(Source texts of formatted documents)
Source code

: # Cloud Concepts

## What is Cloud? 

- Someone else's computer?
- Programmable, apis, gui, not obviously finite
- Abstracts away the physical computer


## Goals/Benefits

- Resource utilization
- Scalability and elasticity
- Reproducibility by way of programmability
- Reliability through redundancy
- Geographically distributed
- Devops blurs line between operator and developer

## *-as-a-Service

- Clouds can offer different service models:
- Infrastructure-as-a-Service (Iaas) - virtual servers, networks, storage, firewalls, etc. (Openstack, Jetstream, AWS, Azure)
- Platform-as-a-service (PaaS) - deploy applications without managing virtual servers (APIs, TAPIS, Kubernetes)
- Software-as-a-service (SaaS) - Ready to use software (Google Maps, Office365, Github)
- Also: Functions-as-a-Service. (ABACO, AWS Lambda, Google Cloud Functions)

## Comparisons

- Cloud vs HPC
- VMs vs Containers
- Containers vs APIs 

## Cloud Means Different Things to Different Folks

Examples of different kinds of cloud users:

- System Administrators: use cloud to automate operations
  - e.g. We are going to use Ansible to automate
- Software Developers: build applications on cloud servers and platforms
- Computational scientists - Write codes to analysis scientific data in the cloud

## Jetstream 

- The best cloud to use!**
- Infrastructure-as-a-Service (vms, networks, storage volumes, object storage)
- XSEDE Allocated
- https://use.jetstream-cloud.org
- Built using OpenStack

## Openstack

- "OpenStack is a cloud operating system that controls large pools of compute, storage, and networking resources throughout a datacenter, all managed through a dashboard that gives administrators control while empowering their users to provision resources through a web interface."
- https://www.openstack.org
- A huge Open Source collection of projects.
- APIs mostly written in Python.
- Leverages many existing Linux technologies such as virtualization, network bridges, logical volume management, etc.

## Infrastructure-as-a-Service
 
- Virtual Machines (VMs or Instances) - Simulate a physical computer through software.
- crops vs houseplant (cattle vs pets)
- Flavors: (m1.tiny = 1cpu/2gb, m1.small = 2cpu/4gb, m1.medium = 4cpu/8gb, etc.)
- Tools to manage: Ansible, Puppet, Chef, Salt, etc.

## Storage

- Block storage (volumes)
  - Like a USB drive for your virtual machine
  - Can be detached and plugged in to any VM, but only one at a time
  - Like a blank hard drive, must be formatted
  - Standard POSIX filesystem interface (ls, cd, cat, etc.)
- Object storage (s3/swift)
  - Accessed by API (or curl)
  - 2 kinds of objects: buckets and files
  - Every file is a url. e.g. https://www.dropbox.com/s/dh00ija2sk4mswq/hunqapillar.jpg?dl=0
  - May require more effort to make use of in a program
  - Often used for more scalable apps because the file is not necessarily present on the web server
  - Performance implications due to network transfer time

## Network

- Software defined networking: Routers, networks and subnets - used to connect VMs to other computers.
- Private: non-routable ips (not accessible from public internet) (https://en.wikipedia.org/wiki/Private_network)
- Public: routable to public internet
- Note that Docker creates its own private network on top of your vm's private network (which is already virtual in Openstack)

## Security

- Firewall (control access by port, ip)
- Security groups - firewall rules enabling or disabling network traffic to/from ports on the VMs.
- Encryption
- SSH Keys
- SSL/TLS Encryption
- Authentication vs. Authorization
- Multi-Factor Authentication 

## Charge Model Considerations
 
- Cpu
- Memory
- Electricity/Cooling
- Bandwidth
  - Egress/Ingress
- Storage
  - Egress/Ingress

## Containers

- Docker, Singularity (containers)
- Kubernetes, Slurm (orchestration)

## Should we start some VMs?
* * *
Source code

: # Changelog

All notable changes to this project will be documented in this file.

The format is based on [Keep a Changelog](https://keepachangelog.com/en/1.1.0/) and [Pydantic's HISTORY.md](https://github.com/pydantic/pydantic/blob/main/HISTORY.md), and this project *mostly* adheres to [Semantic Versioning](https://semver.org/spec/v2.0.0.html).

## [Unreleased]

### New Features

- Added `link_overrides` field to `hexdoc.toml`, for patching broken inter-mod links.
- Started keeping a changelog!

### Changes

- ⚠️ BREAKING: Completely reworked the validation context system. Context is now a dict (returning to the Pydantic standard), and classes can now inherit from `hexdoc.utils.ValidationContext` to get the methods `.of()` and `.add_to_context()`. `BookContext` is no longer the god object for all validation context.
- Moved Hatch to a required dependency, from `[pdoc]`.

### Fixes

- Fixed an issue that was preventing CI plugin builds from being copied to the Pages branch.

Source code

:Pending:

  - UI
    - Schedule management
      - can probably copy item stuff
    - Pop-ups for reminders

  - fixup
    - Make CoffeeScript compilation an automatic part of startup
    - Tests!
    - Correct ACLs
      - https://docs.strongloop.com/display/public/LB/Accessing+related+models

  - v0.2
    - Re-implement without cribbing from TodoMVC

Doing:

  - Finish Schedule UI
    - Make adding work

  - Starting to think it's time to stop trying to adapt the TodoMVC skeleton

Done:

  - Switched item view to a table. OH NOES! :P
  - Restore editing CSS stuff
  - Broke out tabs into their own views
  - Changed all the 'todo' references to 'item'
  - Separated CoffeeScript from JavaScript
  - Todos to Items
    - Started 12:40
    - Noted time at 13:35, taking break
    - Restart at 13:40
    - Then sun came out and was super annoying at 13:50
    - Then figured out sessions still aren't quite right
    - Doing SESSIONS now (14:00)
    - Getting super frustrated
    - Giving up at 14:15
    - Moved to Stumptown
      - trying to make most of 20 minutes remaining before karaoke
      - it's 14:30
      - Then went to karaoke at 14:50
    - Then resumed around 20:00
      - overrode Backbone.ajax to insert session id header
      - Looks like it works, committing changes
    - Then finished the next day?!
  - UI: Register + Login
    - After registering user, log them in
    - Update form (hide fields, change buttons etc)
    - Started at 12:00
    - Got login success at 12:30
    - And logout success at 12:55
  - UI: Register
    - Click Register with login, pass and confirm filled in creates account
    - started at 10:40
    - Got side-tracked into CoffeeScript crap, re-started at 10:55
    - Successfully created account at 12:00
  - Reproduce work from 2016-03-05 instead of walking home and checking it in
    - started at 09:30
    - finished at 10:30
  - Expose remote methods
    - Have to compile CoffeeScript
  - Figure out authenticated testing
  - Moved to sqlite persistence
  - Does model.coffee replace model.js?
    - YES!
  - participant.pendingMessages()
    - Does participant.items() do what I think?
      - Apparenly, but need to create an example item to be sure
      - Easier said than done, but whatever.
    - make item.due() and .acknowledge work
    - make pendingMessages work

*WHAT THE EXERCISE ASKS*: Lines in the data that hold "kinds" must be located and copied.

*RESULT*:
Examples of different kinds of cloud users:
  - 2 kinds of objects: buckets and files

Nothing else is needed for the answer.